A diferencia de su hija, siempre anclada a su éxito inicial, Reynolds tendría varios más -tal vez no tan recordados como la película con Kelly-, como The Catered Affair (Richard Brooks, 1956), Bundle of Joy (Norman Taurog, 1959) -junto a su entonces esposo Eddie Fisher, el padre de Carrie, por aquellos días uno de los cantantes más famosos de Estados Unidos- y The Unsinkable Molly Brown (Charles Walters, 1960), que le valió una nominación al Oscar a mejor actriz.

Reynolds envejeció con gracia, mientras mantenía una prolífica y exitosa carrera como cantante, conducía su propio programa de televisión The Debbie Reynolds Show, y su presencia se destacaba en todos los terrenos en los que se interesó -desde la hotelería hasta la filantropía-, además de convertirse en una gran coleccionista y preservadora de material fílmico. Dueña de un carácter fuerte y poco doblegable, fue una pionera en la causa favorita de Tabaré Vázquez al romper su contrato televisivo con la NBC (en aquel momento, el mejor pagado de ese canal de televisión) porque no estaba de acuerdo con que se exhibieran publicidades de cigarrillos en las tandas de su programa.

Su vida personal y sentimental fue algo turbulenta y, según ella misma, bastante desdichada desde que Fisher la abandonó por Elizabeth Taylor, y estuvo muchos años distanciada de su famosa hija (que retrató en forma no muy amable la relación entre ambas en varios de sus libros), pero se habían reconciliado por completo en los últimos tiempos. De hecho, el ataque cerebral que terminó con su vida llegó mientras se ocupaba de los preparativos del entierro de su hija, y según su hijo Todd, sus últimas palabras fueron “quiero estar con Carrie”.

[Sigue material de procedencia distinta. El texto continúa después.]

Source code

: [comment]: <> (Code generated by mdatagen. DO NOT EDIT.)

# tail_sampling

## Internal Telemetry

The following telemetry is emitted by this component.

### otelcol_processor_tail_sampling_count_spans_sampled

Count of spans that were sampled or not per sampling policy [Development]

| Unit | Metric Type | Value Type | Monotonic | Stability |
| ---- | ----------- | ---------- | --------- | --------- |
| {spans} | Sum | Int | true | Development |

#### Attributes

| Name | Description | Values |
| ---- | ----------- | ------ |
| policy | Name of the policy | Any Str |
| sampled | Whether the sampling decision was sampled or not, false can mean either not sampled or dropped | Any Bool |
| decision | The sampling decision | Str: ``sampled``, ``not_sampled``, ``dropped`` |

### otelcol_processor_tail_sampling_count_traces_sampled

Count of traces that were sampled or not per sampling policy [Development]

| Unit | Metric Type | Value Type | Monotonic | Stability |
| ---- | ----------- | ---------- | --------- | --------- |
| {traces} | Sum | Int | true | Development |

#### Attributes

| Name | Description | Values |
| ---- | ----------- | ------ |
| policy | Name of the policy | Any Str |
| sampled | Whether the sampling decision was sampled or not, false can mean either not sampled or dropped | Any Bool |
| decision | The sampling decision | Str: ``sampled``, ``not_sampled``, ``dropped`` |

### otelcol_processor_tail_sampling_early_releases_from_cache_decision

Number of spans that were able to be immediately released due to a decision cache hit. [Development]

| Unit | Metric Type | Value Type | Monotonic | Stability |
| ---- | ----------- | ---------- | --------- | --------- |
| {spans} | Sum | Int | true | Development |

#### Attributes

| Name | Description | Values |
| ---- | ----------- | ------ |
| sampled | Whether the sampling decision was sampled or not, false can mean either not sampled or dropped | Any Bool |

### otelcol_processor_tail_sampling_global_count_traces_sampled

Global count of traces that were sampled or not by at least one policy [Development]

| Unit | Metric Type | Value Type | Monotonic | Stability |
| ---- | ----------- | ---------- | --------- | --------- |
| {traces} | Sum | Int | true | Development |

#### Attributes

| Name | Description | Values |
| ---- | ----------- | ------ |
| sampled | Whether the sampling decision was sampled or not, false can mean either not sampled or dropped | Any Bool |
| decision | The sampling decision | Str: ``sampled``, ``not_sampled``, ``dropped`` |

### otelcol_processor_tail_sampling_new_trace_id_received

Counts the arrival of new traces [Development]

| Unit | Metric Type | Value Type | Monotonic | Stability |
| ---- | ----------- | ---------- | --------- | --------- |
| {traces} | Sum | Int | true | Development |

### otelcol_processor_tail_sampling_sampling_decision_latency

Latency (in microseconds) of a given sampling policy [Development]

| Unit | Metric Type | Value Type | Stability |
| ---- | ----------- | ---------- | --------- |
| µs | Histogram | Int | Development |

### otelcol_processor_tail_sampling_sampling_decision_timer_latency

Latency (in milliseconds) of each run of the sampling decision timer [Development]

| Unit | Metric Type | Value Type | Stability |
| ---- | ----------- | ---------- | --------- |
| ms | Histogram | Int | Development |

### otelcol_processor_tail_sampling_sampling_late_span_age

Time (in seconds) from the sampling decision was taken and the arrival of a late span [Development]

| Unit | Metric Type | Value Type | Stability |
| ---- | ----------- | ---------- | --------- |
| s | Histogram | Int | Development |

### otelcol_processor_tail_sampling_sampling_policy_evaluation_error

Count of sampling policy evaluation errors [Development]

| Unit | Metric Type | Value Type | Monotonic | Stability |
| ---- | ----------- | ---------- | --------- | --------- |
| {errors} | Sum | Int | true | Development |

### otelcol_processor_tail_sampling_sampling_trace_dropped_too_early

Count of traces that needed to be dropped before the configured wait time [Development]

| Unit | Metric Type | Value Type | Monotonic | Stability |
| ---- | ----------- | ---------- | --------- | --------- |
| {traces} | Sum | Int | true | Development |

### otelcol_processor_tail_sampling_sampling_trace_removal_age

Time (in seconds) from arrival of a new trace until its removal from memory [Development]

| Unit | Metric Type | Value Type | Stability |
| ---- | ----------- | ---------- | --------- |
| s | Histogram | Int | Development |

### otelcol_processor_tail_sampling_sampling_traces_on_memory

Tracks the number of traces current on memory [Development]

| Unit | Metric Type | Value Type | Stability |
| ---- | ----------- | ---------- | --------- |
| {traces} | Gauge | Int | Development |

Su amigo y colega William Shatner la definió recientemente como una de las últimas representantes de la “realeza de Hollywood”, y como correspondía a esa condición nobiliaria cinematográfica, fue la madre de la más famosa de las princesas. Ni siquiera es necesario amontonar casualidades y paralelos de tabloide para asombrarse ante una figura tan enérgica, independiente y representativa de otro mundo de hace mucho tiempo, en otra galaxia aun más lejana.